Le difficoltà per il presidente del Consiglio non sono però finite con i ballottaggi, prova ne sia la clamorosa retromarcia che è costretto a ingranare sulla scuola. E nei momenti di difficoltà scatta automatico il tentativo di recuperare le presunte virtù delle origini, così Renzi confida alla Stampa l’intenzione di abbandonare il Renzi 2 per tornare al Renzi 1, che è poi il Renzi che non fa mediazioni che non abbiamo smesso di vedere all’opera. Ma nel ritorno alle origini c’è un’eccezione: le primarie. Che il presidente del Consiglio a questo punto gradisce poco, preferendo riportare in capo al vertice del partito il potere di scegliere i candidati. Lui non avrebbe scelto De Luca in Campania, non avrebbe scelto Casson a Venezia, probabilmente non avrebbe scelto nemmeno Paita in Liguria. «In alcune città e regioni le primarie non hanno funzionato», conferma il premier a Porta a Porta, ultima tappa di un’offensiva mediatica lunga un giorno. Ma aggiunge: «È importante che quanto si tratta di scegliere i candidati per la guida del paese siano i cittadini a scegliere».
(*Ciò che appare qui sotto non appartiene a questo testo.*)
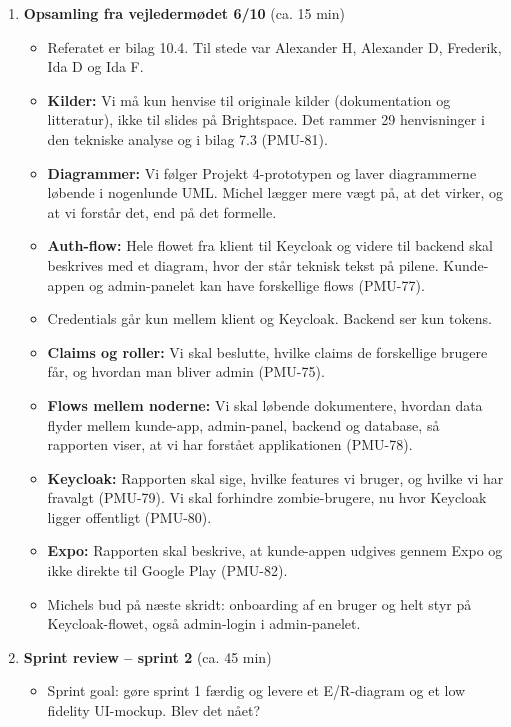 \documentclass[a4paper,11pt]{article}
\begin{document}
\begin{enumerate}
    \item \textbf{Opsamling fra vejledermødet 6/10} (ca. 15 min)
    \begin{itemize}
        \item Referatet er bilag 10.4. Til stede var Alexander H, Alexander D, Frederik, Ida D og Ida F.
        \item \textbf{Kilder:} Vi må kun henvise til originale kilder (dokumentation og litteratur), ikke til slides på Brightspace. Det rammer 29 henvisninger i den tekniske analyse og i bilag 7.3 (PMU-81).
        \item \textbf{Diagrammer:} Vi følger Projekt 4-prototypen og laver diagrammerne løbende i nogenlunde UML. Michel lægger mere vægt på, at det virker, og at vi forstår det, end på det formelle.
        \item \textbf{Auth-flow:} Hele flowet fra klient til Keycloak og videre til backend skal beskrives med et diagram, hvor der står teknisk tekst på pilene. Kunde-appen og admin-panelet kan have forskellige flows (PMU-77).
        \item Credentials går kun mellem klient og Keycloak. Backend ser kun tokens.
        \item \textbf{Claims og roller:} Vi skal beslutte, hvilke claims de forskellige brugere får, og hvordan man bliver admin (PMU-75).
        \item \textbf{Flows mellem noderne:} Vi skal løbende dokumentere, hvordan data flyder mellem kunde-app, admin-panel, backend og database, så rapporten viser, at vi har forstået applikationen (PMU-78).
        \item \textbf{Keycloak:} Rapporten skal sige, hvilke features vi bruger, og hvilke vi har fravalgt (PMU-79). Vi skal forhindre zombie-brugere, nu hvor Keycloak ligger offentligt (PMU-80).
        \item \textbf{Expo:} Rapporten skal beskrive, at kunde-appen udgives gennem Expo og ikke direkte til Google Play (PMU-82).
        \item Michels bud på næste skridt: onboarding af en bruger og helt styr på Keycloak-flowet, også admin-login i admin-panelet.
    \end{itemize}
    \item \textbf{Sprint review -- sprint 2} (ca. 45 min)
    \begin{itemize}
        \item Sprint goal: gøre sprint 1 færdig og levere et E/R-diagram og et low fidelity UI-mockup. Blev det nået?

\end{itemize}
\end{enumerate}
\end{document}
Ieri pomeriggio Renzi ha fatto un rapido passaggio all’assemblea dei deputati Pd, avvertendo subito che non avrebbe parlato delle elezioni, «non riapriamo la discussione fatta in direzione». Ma quella direzione, dove pure si era discusso pochino, era stata fatta prima delle sconfitte ai ballottaggi. La tappa a Montecitorio è servita al premier per lanciare la candidatura di Rosato, partito come consigliere comunale della Democrazia cristiana a Trieste, passato per una doppia sconfitta alle provinciali nel 2001 e alle comunali nel 2005, arrivato ad essere capofila dei deputati renziani e uomo d’ordine alla camera.
«Ho fatto l’errore di non aver messo renziani al partito» è una delle frasi – riferite – del presidente del Consiglio ai deputati. Verità assai discutibile, eppure rivelatrice dell’intenzione di riscoprirsi leader del Pd oltre che primo ministro. Un cambio di posti nella segreteria nazionale è in programma da tempo, ma è assai improbabile che quell’istanza che in questi mesi è stata nulla più di una folcloristica riunione all’alba potrà trasformarsi in qualcosa di più serio nel partito del leader.

Seria è invece l’intenzione di stringere le maglie del dissenso nei gruppi parlamentari, in vista dei passaggi delicati al senato della scuola, della Rai e della riforma costituzionale. Lo strumento individuato dovrebbe essere la modifica degli statuti delle delegazioni parlamentari, operazione che non richiede tempi troppo lunghi; in prospettiva poi dovrebbe arrivare la legge sui partiti di «attuazione» dell’articolo 49 della Costituzione. E di se stesso Renzi dice: «Andrò a casa se perderò le elezioni per il governo. O nel 2017 se dovessi perdere il congresso del Pd». red. pol.